In the opinion of management, the accompanying unaudited financial statements
include all adjustments (consisting of normal recurring adjustments) necessary
to present fairly the financial position, results of operations and cash flows
of the Company at the dates and for the periods indicated. The unaudited
financial statements included herein should be read in conjunction with the
audited financial statements and the notes thereto included in ZIOPHARM
Oncology, Inc.’s Form 10-KSB filed on March 20, 2006 for the fiscal year ended
December 31, 2005.
ZIOPHARM
is a development stage biopharmaceutical company that seeks
to
acquire,
develop and
commercialize, on
its
own or with other commercial partners, products for the treatment of
important
unmet medical needs in cancer.
The
Company has operated at a loss since its inception in 2003 and has no revenues.
The Company anticipates that losses will continue for the foreseeable future.
At
March 31, 2006, the Company’s accumulated deficit was approximately $18.6
million. The Company’s ability to continue operations after its current cash
resources are exhausted depends on its ability to obtain additional financing
and achieve profitable operations, as to which no assurances can be given.
Cash
requirements may vary materially from those now planned because of changes
in
the focus and direction of our research and development programs, competitive
and technical advances, patent developments or other developments. Additional
financing will be required to continue operations after we exhaust our current
cash resources and to continue our long-term plans for clinical trials and
new
product development.
On
May 3,
2006, the Company completed the sale of an aggregate of 7,991,256 shares (the
“Shares”) of the Company’s common stock at a price of $4.63 per Share in a
private placement (the
“Offering”) for total gross proceeds of approximately $37 million before
deducting selling commissions and expenses. (See note 7)
On
August
3, 2005 the Company entered into an Agreement and Plan of Merger dated as of
August 3, 2005 (the “Merger Agreement”) with EasyWeb, Inc., a Delaware
corporation (“EasyWeb”), and ZIO Acquisition Corp., a Delaware corporation and
wholly owned subsidiary of EasyWeb (“ZIO Acquisition”). EasyWeb was a company
that was incorporated in September 1998 and had been in the business of
designing, marketing, selling and maintaining customized and template turnkey
sites on the Internet that are hosted by third parties. At the time of the
Merger (as defined below), however, EasyWeb had no operating business and had
limited assets and liabilities. Pursuant to the Merger Agreement, ZIO
Acquisition merged with and into ZIOPHARM, with ZIOPHARM remaining as the
surviving company and a wholly-owned subsidiary of EasyWeb (the “Merger”). In
connection with the Merger, which was effective as of September 13, 2005, ZIO
Acquisition ceased to exist and the surviving company changed its corporate
name
to ZIOPHARM, Inc.

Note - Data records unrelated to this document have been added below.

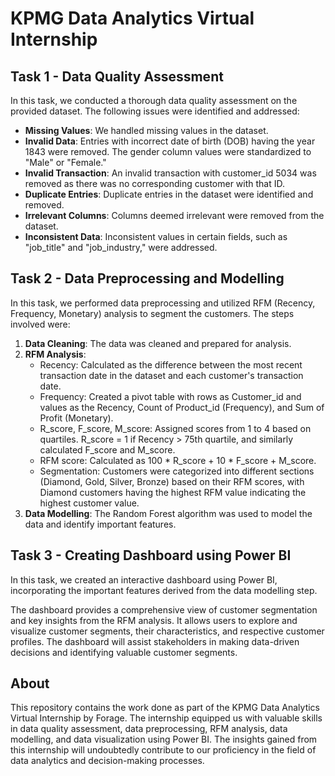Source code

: # KPMG Data Analytics Virtual Internship

## Task 1 - Data Quality Assessment

In this task, we conducted a thorough data quality assessment on the provided dataset. The following issues were identified and addressed:

- **Missing Values**: We handled missing values in the dataset.
- **Invalid Data**: Entries with incorrect date of birth (DOB) having the year 1843 were removed. The gender column values were standardized to "Male" or "Female."
- **Invalid Transaction**: An invalid transaction with customer_id 5034 was removed as there was no corresponding customer with that ID.
- **Duplicate Entries**: Duplicate entries in the dataset were identified and removed.
- **Irrelevant Columns**: Columns deemed irrelevant were removed from the dataset.
- **Inconsistent Data**: Inconsistent values in certain fields, such as "job_title" and "job_industry," were addressed.

## Task 2 - Data Preprocessing and Modelling

In this task, we performed data preprocessing and utilized RFM (Recency, Frequency, Monetary) analysis to segment the customers. The steps involved were:

1. **Data Cleaning**: The data was cleaned and prepared for analysis.
2. **RFM Analysis**:
   - Recency: Calculated as the difference between the most recent transaction date in the dataset and each customer's transaction date.
   - Frequency: Created a pivot table with rows as Customer_id and values as the Recency, Count of Product_id (Frequency), and Sum of Profit (Monetary).
   - R_score, F_score, M_score: Assigned scores from 1 to 4 based on quartiles. R_score = 1 if Recency > 75th quartile, and similarly calculated F_score and M_score.
   - RFM score: Calculated as 100 * R_score + 10 * F_score + M_score.
   - Segmentation: Customers were categorized into different sections (Diamond, Gold, Silver, Bronze) based on their RFM scores, with Diamond customers having the highest RFM value indicating the highest customer value.
3. **Data Modelling**: The Random Forest algorithm was used to model the data and identify important features.

## Task 3 - Creating Dashboard using Power BI

In this task, we created an interactive dashboard using Power BI, incorporating the important features derived from the data modelling step.

The dashboard provides a comprehensive view of customer segmentation and key insights from the RFM analysis. It allows users to explore and visualize customer segments, their characteristics, and respective customer profiles. The dashboard will assist stakeholders in making data-driven decisions and identifying valuable customer segments.

## About

This repository contains the work done as part of the KPMG Data Analytics Virtual Internship by Forage. The internship equipped us with valuable skills in data quality assessment, data preprocessing, RFM analysis, data modelling, and data visualization using Power BI. The insights gained from this internship will undoubtedly contribute to our proficiency in the field of data analytics and decision-making processes.


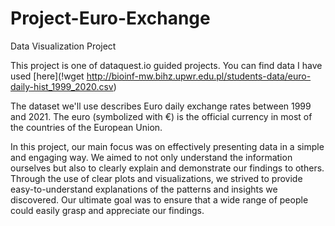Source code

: # Project-Euro-Exchange
Data Visualization Project

This project is one of dataquest.io guided projects. You can find data I have used [here](!wget http://bioinf-mw.bihz.upwr.edu.pl/students-data/euro-daily-hist_1999_2020.csv)

The dataset we'll use describes Euro daily exchange rates between 1999 and 2021. The euro (symbolized with €) is the official currency in most of the countries of the European Union.

In this project, our main focus was on effectively presenting data in a simple and engaging way. We aimed to not only understand the information ourselves but also to clearly explain and demonstrate our findings to others. Through the use of clear plots and visualizations, we strived to provide easy-to-understand explanations of the patterns and insights we discovered. Our ultimate goal was to ensure that a wide range of people could easily grasp and appreciate our findings.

Based upon an Exchange Ratio, as defined in the Merger
Agreement, in exchange for all of their shares of capital stock in ZIOPHARM,
the
ZIOPHARM Stockholders received a number of shares of Common Stock of EasyWeb
such that, upon completion of the Merger, the then-current ZIOPHARM Stockholders
held approximately 96.8% of the outstanding shares of Common Stock of EasyWeb
on
a fully-diluted basis. Upon completion of the Merger, EasyWeb ceased all of
its
remaining operations and adopted and continued implementing the business plan
of
ZIOPHARM. Further, effective upon the Merger, the then current officers and
directors of EasyWeb resigned, and the then current officers and directors
of
ZIOPHARM were appointed officers and directors of EasyWeb and EasyWeb changed
its name to ZIOPHARM Oncology, Inc. In conjunction with the Merger, ZIOPHARM
made payments of approximately $425,000 in September 2005 to certain affiliates
of EasyWeb. Subsequently, on September 14, 2005 ZIOPHARM merged with and into
EasyWeb and EasyWeb changed its name to ZIOPHARM Oncology, Inc.
Although
EasyWeb was the legal acquirer in the transaction, ZIOPHARM became the
registrant with the Securities and Exchange Commission. Under generally accepted
accounting principles, the transaction was accounted for as a reverse
acquisition, whereby ZIOPHARM was considered the acquirer of EasyWeb for
financial reporting purposes because ZIOPHARM’s stockholders controlled more
than 50% of the post-transaction combined entity, the management and the board
were that of ZIOPHARM after the transaction, EasyWeb had no operating activity
and limited assets and liabilities as of the transaction date, and the
continuing operations of the entity are those of ZIOPHARM.
Accordingly,
the equity of EasyWeb has been adjusted to reflect a recapitalization of the
stock and the equity of ZIOPHARM has been adjusted to reflect a financing
transaction with the proceeds equal to the net asset value of EasyWeb
immediately prior to the Merger. The historical financial statements of ZIOPHARM
have become the historical financial statements of the Company. The historical
stockholders’ equity has been retroactively restated to adjust for the exchange
of shares pursuant to the Merger Agreement. All share and per share information
included in the accompanying financial statements and notes give effect to
the
exchange, except as otherwise stated.
On June 6, 2005, the Company completed an offering (the “Offering”) of Series A
Convertible Preferred Stock (“Series A Preferred Stock”). The Company issued
4,197,944 shares at $4.31 for gross proceeds of approximately $18.1 million.
In
connection with the Offering, the Company compensated Paramount BioCapital,
Inc., placement agent for the Offering (“Paramount”), or its affiliates for its
services through the payment of (a) cash commissions equal to 7% of the gross
proceeds from the sale of the shares of Series A Preferred Stock, and
(b)
placement warrants to acquire 419,794 shares of Series A Preferred Stock (the
Series A Stock Warrants), exercisable for a period of 7 years from the Closing
Date at a per share exercise price equal to 110% of the price per Share sold
in
the Offering. These commissions are also payable on additional sales by the
Company of securities (other than in a public offering) to investors introduced
to the Company by Paramount during the twelve (12) month period subsequent
to
the final closing of the Offering. The Company also paid Paramount an expense
allowance of $50,000 to reimburse Paramount for its out-of-pocket expenses.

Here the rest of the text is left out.